[Stored data entries]
***

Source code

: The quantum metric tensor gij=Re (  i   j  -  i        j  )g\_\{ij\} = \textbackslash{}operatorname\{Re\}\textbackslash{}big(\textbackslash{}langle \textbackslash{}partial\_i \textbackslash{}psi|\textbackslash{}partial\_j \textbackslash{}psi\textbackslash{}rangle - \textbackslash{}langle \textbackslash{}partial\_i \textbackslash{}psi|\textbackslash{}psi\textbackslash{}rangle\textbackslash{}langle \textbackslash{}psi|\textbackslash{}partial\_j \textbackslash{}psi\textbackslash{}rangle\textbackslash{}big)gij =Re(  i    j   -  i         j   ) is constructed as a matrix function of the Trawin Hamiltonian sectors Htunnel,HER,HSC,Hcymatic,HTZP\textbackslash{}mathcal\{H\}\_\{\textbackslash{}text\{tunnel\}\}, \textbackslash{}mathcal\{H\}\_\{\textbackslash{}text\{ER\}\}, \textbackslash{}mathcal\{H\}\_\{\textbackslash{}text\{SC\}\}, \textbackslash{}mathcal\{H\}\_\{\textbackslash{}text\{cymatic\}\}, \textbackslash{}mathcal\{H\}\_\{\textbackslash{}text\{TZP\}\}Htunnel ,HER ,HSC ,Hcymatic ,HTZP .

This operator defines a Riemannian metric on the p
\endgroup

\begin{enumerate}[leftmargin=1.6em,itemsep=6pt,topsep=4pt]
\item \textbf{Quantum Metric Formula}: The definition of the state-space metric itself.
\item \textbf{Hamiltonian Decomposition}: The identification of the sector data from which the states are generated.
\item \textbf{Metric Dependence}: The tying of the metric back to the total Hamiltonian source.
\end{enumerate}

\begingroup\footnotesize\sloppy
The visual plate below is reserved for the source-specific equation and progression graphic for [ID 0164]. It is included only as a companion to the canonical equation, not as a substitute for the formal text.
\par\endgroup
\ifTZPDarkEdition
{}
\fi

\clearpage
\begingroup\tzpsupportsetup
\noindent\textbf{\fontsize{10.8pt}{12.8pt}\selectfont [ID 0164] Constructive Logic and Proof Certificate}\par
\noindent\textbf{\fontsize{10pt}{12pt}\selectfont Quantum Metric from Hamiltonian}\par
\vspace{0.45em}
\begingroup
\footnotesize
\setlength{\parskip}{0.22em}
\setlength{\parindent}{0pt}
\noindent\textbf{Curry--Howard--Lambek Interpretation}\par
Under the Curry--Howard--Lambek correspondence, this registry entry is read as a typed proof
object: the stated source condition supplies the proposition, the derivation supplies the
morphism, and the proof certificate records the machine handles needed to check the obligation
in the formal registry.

***

**What to work on**
Copy each line above that contains the string "textbf".

**Answer for the task**
\item \textbf{Quantum Metric Formula}: The definition of the state-space metric itself.
\item \textbf{Hamiltonian Decomposition}: The identification of the sector data from which the states are generated.
\item \textbf{Metric Dependence}: The tying of the metric back to the total Hamiltonian source.
\noindent\textbf{\fontsize{10.8pt}{12.8pt}\selectfont [ID 0164] Constructive Logic and Proof Certificate}\par
\noindent\textbf{\fontsize{10pt}{12pt}\selectfont Quantum Metric from Hamiltonian}\par
\noindent\textbf{Curry--Howard--Lambek Interpretation}\par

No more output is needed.